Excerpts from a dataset
- Opening Delimiter -

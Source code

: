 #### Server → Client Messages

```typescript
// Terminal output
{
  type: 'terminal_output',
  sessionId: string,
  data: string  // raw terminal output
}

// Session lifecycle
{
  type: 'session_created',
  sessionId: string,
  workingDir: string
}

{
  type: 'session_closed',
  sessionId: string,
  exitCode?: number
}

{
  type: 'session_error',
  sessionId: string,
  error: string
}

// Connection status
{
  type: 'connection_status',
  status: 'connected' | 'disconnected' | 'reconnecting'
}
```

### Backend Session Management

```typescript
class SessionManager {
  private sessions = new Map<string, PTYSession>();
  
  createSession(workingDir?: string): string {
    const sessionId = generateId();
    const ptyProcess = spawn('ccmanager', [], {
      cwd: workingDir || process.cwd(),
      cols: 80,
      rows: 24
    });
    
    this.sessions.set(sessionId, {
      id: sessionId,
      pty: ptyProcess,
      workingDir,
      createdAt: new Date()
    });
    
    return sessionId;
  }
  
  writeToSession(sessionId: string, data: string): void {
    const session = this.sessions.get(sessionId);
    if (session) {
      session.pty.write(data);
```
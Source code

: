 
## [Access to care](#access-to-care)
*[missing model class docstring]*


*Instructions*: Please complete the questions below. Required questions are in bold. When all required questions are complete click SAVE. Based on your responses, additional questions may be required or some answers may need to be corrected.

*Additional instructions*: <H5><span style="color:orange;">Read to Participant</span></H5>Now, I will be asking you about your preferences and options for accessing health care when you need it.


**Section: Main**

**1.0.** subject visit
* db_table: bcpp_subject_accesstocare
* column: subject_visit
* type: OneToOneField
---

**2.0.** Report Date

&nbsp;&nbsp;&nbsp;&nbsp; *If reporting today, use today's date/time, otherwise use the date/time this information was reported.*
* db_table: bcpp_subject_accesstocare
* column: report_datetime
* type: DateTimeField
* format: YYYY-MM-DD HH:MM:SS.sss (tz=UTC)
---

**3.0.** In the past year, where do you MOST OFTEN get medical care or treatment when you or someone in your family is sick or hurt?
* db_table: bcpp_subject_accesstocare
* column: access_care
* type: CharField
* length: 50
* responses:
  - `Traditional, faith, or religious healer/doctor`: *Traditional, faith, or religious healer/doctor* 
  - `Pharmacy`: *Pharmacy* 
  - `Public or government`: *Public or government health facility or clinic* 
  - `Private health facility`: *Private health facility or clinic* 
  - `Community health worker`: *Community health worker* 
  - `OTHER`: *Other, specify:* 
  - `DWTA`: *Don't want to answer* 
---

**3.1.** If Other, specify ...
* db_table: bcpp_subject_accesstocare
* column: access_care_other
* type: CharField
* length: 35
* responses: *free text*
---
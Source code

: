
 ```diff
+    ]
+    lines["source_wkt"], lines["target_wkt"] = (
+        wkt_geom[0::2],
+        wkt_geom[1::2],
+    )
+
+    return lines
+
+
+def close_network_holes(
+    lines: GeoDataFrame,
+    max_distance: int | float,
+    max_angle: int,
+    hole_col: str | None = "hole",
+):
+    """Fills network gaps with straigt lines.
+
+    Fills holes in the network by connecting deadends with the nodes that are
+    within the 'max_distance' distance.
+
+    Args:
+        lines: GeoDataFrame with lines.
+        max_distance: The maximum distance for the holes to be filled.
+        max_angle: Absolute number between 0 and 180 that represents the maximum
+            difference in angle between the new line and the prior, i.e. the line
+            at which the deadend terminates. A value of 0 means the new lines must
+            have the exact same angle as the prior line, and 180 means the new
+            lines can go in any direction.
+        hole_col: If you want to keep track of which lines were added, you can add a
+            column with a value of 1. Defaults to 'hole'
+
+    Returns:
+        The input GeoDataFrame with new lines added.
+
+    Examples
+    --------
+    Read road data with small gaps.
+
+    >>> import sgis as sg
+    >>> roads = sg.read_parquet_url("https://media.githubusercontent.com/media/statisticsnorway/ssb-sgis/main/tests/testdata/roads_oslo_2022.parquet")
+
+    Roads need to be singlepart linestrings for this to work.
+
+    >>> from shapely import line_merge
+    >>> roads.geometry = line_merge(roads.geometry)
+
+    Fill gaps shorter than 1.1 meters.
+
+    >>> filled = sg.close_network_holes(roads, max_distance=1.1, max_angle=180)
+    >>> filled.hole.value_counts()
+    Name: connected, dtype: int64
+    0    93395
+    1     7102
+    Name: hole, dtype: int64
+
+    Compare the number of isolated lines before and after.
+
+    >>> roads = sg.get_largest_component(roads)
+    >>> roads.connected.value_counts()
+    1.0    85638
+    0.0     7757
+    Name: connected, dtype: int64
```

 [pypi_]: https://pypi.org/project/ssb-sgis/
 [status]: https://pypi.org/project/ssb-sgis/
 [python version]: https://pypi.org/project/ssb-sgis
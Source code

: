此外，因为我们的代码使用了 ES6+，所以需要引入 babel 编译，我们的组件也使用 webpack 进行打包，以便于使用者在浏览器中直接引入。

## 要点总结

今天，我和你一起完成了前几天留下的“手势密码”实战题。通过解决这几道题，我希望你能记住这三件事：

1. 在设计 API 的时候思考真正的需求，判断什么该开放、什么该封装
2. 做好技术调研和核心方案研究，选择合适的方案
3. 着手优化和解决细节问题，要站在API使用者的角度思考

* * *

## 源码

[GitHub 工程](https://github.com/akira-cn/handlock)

- Closing Delimiter -

**EXERCISE DESCRIPTION**
Give all the entries again exactly; leave none out.

**EXERCISE RESPONSE**
Source code

: #### Server → Client Messages

```typescript
// Terminal output
{
  type: 'terminal_output',
  sessionId: string,
  data: string  // raw terminal output
}

// Session lifecycle
{
  type: 'session_created',
  sessionId: string,
  workingDir: string
}

{
  type: 'session_closed',
  sessionId: string,
  exitCode?: number
}

{
  type: 'session_error',
  sessionId: string,
  error: string
}

// Connection status
{
  type: 'connection_status',
  status: 'connected' | 'disconnected' | 'reconnecting'
}
```

### Backend Session Management

```typescript
class SessionManager {
  private sessions = new Map<string, PTYSession>();
  
  createSession(workingDir?: string): string {
    const sessionId = generateId();
    const ptyProcess = spawn('ccmanager', [], {
      cwd: workingDir || process.cwd(),
      cols: 80,
      rows: 24
    });
    
    this.sessions.set(sessionId, {
      id: sessionId,
      pty: ptyProcess,
      workingDir,
      createdAt: new Date()
    });
    
    return sessionId;
  }
  
  writeToSession(sessionId: string, data: string): void {
    const session = this.sessions.get(sessionId);
    if (session) {
      session.pty.write(data);
```
Source code

: 
## [Access to care](#access-to-care)
*[missing model class docstring]*


*Instructions*: Please complete the questions below. Required questions are in bold. When all required questions are complete click SAVE. Based on your responses, additional questions may be required or some answers may need to be corrected.

*Additional instructions*: <H5><span style="color:orange;">Read to Participant</span></H5>Now, I will be asking you about your preferences and options for accessing health care when you need it.


**Section: Main**

**1.0.** subject visit
* db_table: bcpp_subject_accesstocare
* column: subject_visit
* type: OneToOneField
---

**2.0.** Report Date

&nbsp;&nbsp;&nbsp;&nbsp; *If reporting today, use today's date/time, otherwise use the date/time this information was reported.*
* db_table: bcpp_subject_accesstocare
* column: report_datetime
* type: DateTimeField
* format: YYYY-MM-DD HH:MM:SS.sss (tz=UTC)
---

**3.0.** In the past year, where do you MOST OFTEN get medical care or treatment when you or someone in your family is sick or hurt?
* db_table: bcpp_subject_accesstocare
* column: access_care
* type: CharField
* length: 50
* responses:
  - `Traditional, faith, or religious healer/doctor`: *Traditional, faith, or religious healer/doctor* 
  - `Pharmacy`: *Pharmacy* 
  - `Public or government`: *Public or government health facility or clinic* 
  - `Private health facility`: *Private health facility or clinic* 
  - `Community health worker`: *Community health worker* 
  - `OTHER`: *Other, specify:* 
  - `DWTA`: *Don't want to answer* 
---

**3.1.** If Other, specify ...
* db_table: bcpp_subject_accesstocare
* column: access_care_other
* type: CharField
* length: 35
* responses: *free text*
---
Source code

:
 ```diff
+    ]
+    lines["source_wkt"], lines["target_wkt"] = (
+        wkt_geom[0::2],
+        wkt_geom[1::2],
+    )
+
+    return lines
+
+
+def close_network_holes(
+    lines: GeoDataFrame,
+    max_distance: int | float,
+    max_angle: int,
+    hole_col: str | None = "hole",
+):
+    """Fills network gaps with straigt lines.
+
+    Fills holes in the network by connecting deadends with the nodes that are
+    within the 'max_distance' distance.
+
+    Args:
+        lines: GeoDataFrame with lines.
+        max_distance: The maximum distance for the holes to be filled.
+        max_angle: Absolute number between 0 and 180 that represents the maximum
+            difference in angle between the new line and the prior, i.e. the line
+            at which the deadend terminates. A value of 0 means the new lines must
+            have the exact same angle as the prior line, and 180 means the new
+            lines can go in any direction.
+        hole_col: If you want to keep track of which lines were added, you can add a
+            column with a value of 1. Defaults to 'hole'
+
+    Returns:
+        The input GeoDataFrame with new lines added.
+
+    Examples
+    --------
+    Read road data with small gaps.
+
+    >>> import sgis as sg
+    >>> roads = sg.read_parquet_url("https://media.githubusercontent.com/media/statisticsnorway/ssb-sgis/main/tests/testdata/roads_oslo_2022.parquet")
+
+    Roads need to be singlepart linestrings for this to work.
+
+    >>> from shapely import line_merge
+    >>> roads.geometry = line_merge(roads.geometry)
+
+    Fill gaps shorter than 1.1 meters.
+
+    >>> filled = sg.close_network_holes(roads, max_distance=1.1, max_angle=180)
+    >>> filled.hole.value_counts()
+    Name: connected, dtype: int64
+    0    93395
+    1     7102
+    Name: hole, dtype: int64
+
+    Compare the number of isolated lines before and after.
+
+    >>> roads = sg.get_largest_component(roads)
+    >>> roads.connected.value_counts()
+    1.0    85638
+    0.0     7757
+    Name: connected, dtype: int64
```

 [pypi_]: https://pypi.org/project/ssb-sgis/
 [status]: https://pypi.org/project/ssb-sgis/
 [python version]: https://pypi.org/project/ssb-sgis
Source code

:此外，因为我们的代码使用了 ES6+，所以需要引入 babel 编译，我们的组件也使用 webpack 进行打包，以便于使用者在浏览器中直接引入。

## 要点总结

今天，我和你一起完成了前几天留下的“手势密码”实战题。通过解决这几道题，我希望你能记住这三件事：

1. 在设计 API 的时候思考真正的需求，判断什么该开放、什么该封装
2. 做好技术调研和核心方案研究，选择合适的方案
3. 着手优化和解决细节问题，要站在API使用者的角度思考

* * *

## 源码

[GitHub 工程](https://github.com/akira-cn/handlock)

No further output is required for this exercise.